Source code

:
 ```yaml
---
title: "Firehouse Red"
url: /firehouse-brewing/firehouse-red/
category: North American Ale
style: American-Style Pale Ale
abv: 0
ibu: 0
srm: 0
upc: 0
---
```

* [EXERCISE REQUIREMENTS] Your answer should consist of each line of the data above in which the word "American" occurs.

* [RESPONSE AREA]
category: North American Ale
style: American-Style Pale Ale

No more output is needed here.